# Con Questions



## Xanthe (Mar 19, 2007)

Alright, I'm sure some of you have seen me trotting around happily on the fourms here. But seriously, I have never been to a Furcon. And I really would LOVE to go and I would LOVE for my mate to come with me. So can anyone give me a rundown on the cost for say a weekend pass to a con and maybe a general hotelroom cost. we live in Baton rouge Louisiana so the nearset one is in Atlanta.
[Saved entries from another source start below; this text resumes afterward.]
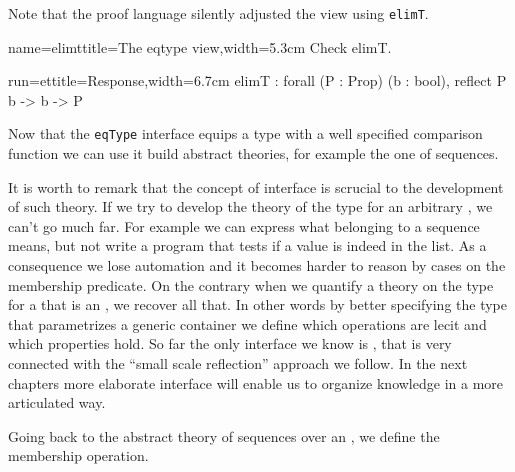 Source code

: 


Note that the proof language silently adjusted the view
using \lstinline/elimT/.

\begin{coq}{name=elimt}{title=The eqtype view,width=5.3cm}
Check elimT.

\end{coq}
\begin{coqout}{run=et}{title=Response,width=6.7cm}
elimT : forall (P : Prop) (b : bool),
          reflect P b -> b -> P
\end{coqout}

\mcbREQUIRE{}
\mcbPROVIDE{\\in}
\label{sec:eqtypetheory}

Now that the \lstinline/eqType/ interface equips a type with a well
specified comparison function we can use it build abstract theories,
for example the one of sequences.

It is worth to remark that the concept of interface is scrucial to
the development of such theory.  If we try to develop the theory
of the type  for an arbitrary , we can't go much far.
For example we can express what belonging to a sequence means, but
not write a program that tests if a value is indeed in the list.  As a
consequence we lose automation and it becomes harder to reason by
cases on the membership predicate.
On the contrary when we quantify a theory on the type   for a
 that is an , we recover all that.  In other words
by better specifying the type that parametrizes a generic container
we define which operations are lecit and which properties hold.
So far the only interface we know is , that is very
connected with the ``small scale reflection'' approach we follow.
In the next chapters more elaborate interface will enable us to
organize knowledge in a more articulated way.

Going back to the abstract theory of sequences over an ,
we define the membership operation.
But I would love to be able to go to the one that is happening in May since May 1 is my b-day, but that will never happen.


----------



## Xipoid (Mar 19, 2007)

Conventions are usually over a weekend, so a weekend pass would be the whole time there. That is usually from 40-50. A single day pass is about 20-25.


The convention rates for a hotel are usually around 90-120 a night, but some hotels can fill up pretty quickly (like AC07, the Westin sold out last month even though the con is not until July).


Here's a nice list of some cons:
http://furry.wikia.com/wiki/Convention
http://furry.wikia.com/wiki/List_of_conventions_by_attendance (lists location)


----------



## Xanthe (Mar 21, 2007)

Oh, thank you Xipoid. I'll take a look at the sites now *huggles*


----------